Autre indicateur de la forte activité française au Luxembourg : le nombre de fonds et de société de gestion sont en augmentation. Ainsi, 27 sociétés de gestion et plus de 1,280 compartiments, gérés par des promoteurs français, étaient implantés au Luxembourg fin 2014.

« Les importants mouvements de rationalisation qui ont eu lieu ces dernières années ont été largement compensés par la création de nouveaux véhicules ainsi que par le développement des SICAV déjà existantes, et ce le plus souvent par le biais de fusions transfrontalières de fonds français.

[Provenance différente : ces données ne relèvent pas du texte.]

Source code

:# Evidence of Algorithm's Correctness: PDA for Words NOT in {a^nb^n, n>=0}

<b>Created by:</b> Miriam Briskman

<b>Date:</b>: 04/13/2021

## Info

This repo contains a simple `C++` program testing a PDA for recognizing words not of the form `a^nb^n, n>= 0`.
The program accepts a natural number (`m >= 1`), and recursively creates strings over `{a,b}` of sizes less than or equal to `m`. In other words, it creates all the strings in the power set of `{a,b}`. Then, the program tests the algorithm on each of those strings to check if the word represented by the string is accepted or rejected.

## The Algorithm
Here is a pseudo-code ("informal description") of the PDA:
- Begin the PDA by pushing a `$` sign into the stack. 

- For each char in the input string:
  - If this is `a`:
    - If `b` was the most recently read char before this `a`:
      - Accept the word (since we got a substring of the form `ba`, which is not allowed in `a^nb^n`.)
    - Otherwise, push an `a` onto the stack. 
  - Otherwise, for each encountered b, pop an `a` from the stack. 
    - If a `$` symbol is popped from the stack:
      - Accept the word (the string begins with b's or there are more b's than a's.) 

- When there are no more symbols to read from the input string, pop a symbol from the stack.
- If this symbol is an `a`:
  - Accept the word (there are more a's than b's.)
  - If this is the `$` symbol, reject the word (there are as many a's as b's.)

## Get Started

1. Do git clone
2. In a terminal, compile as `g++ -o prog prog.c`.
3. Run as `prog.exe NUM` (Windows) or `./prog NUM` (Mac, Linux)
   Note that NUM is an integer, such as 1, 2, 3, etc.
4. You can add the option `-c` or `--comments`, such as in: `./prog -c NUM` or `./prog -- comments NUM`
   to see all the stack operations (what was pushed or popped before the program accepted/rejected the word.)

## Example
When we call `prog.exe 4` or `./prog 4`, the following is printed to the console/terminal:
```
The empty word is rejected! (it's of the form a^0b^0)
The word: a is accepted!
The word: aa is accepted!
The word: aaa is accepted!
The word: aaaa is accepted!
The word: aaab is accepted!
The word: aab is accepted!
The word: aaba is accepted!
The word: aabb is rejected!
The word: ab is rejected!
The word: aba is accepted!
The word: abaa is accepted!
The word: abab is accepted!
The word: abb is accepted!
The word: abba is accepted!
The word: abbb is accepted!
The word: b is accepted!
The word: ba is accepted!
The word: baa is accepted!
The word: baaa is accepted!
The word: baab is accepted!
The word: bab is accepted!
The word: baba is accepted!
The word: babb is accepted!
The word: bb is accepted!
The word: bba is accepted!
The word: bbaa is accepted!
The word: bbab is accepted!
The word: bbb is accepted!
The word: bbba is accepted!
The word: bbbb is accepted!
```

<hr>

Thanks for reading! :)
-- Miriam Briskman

On note ainsi une augmentation d’environ 10% du nombre de sous-fonds gérés par des promoteurs français entre 2013 et 2014 et cette tendance semble s’amplifier en 2015 » souligne Emmanuel Chataignier.

La gestion d’actifs dans un mouvement inéluctable vers la digitalisation

La finance se digitalise à vitesse grand V. En France, le nombre de fintechs a explosé au cours des dernières années avec un millier d’entreprises tutoyant le secteur financier avec leurs solutions digitales. L’environnement règlementaire vient accentuer cette lame de fond avec notamment MiFID2, dont les mesures prévoient d’interdire le versement de rétrocessions au conseil en investissement indépendant et au service de gestion de portefeuille.

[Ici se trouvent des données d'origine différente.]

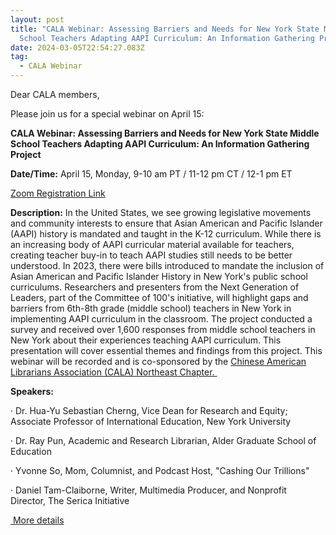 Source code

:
```yaml
---
layout: post
title: "CALA Webinar: Assessing Barriers and Needs for New York State Middle
  School Teachers Adapting AAPI Curriculum: An Information Gathering Project"
date: 2024-03-05T22:54:27.083Z
tag:
  - CALA Webinar
---
```

<!--StartFragment-->

Dear CALA members,

Please join us for a special webinar on April 15: 

**CALA Webinar: Assessing Barriers and Needs for New York State Middle School Teachers Adapting AAPI Curriculum: An Information Gathering Project**

**Date/Time:** April 15, Monday, 9-10 am PT / 11-12 pm CT / 12-1 pm ET

[Zoom Registration Link](https://nam11.safelinks.protection.outlook.com/?url=https%3A%2F%2Fus02web.zoom.us%2Fmeeting%2Fregister%2FtZYoc-ytrD4uGNYRGIPFNbzn2-14DQgiV_cv%23%2Fregistration&data=05%7C02%7Cw.liu%40louisville.edu%7C48028ffb9fae492052ac08dc3d4f03e3%7Cdd246e4a54344e158ae391ad9797b209%7C0%7C0%7C638452656800445704%7CUnknown%7CTWFpbGZsb3d8eyJWIjoiMC4wLjAwMDAiLCJQIjoiV2luMzIiLCJBTiI6Ik1haWwiLCJXVCI6Mn0%3D%7C0%7C%7C%7C&sdata=oX%2BknLGBZVcmcDLTX2LRQ2VpaACpFAnPPb9MxbX%2BWvg%3D&reserved=0)

**Description:** In the United States, we see growing legislative movements and community interests to ensure that Asian American and Pacific Islander (AAPI) history is mandated and taught in the K-12 curriculum. While there is an increasing body of AAPI curricular material available for teachers, creating teacher buy-in to teach AAPI studies still needs to be better understood. In 2023, there were bills introduced to mandate the inclusion of Asian American and Pacific Islander History in New York's public school curriculums. Researchers and presenters from the Next Generation of Leaders, part of the Committee of 100's initiative, will highlight gaps and barriers from 6th-8th grade (middle school) teachers in New York in implementing AAPI curriculum in the classroom. The project conducted a survey and received over 1,600 responses from middle school teachers in New York about their experiences teaching AAPI curriculum. This presentation will cover essential themes and findings from this project. This webinar will be recorded and is co-sponsored by the [Chinese American Librarians Association (CALA) Northeast Chapter. ](https://nam11.safelinks.protection.outlook.com/?url=https%3A%2F%2Fsites.google.com%2Fsite%2Fcalanehome%2Fcala-northeast-home&data=05%7C02%7Cw.liu%40louisville.edu%7C48028ffb9fae492052ac08dc3d4f03e3%7Cdd246e4a54344e158ae391ad9797b209%7C0%7C0%7C638452656800457351%7CUnknown%7CTWFpbGZsb3d8eyJWIjoiMC4wLjAwMDAiLCJQIjoiV2luMzIiLCJBTiI6Ik1haWwiLCJXVCI6Mn0%3D%7C0%7C%7C%7C&sdata=pkFcmvI1Jicb90BDDZmd0aV7rzMfhpmkKYG%2Btr7ztDU%3D&reserved=0)

**Speakers:**

· Dr. Hua-Yu Sebastian Cherng, Vice Dean for Research and Equity; Associate Professor of International Education, New York University

· Dr. Ray Pun, Academic and Research Librarian, Alder Graduate School of Education

· Yvonne So, Mom, Columnist, and Podcast Host, "Cashing Our Trillions"

· Daniel Tam-Claiborne, Writer, Multimedia Producer, and Nonprofit Director, The Serica Initiative

[ More details](https://cala.wildapricot.org/sys/website/system-pages/?pageId=18008)

<!--EndFragment-->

Le conseil prend des allures futuristes en se robotisant. Le marché est certes naissant mais durable. On estime que ce segment pourrait croître de près de 70% d’ici 2020.

« Développés par des fintechs, ces robots offrent une approche algorithmique des besoins des investisseurs avec une recommandation de solutions. Ces plates-formes de conseil financier robotisées proposent une allocation d’actifs optimale suivant la situation du client, de son aversion au risque, de ses objectifs financiers et de son appétit, » remarque Grégory Weber, directeur et Fintech leader chez PwC Luxembourg.

Comment les acteurs du secteur réagissent face à cette tendance ?

 « Aujourd’hui, les gestionnaires ont trois approches face à ce nouveau segment : (1) ils investissent, (2) s’associent ou (3) façonnent leur propre modèle, » conclut Grégory Weber.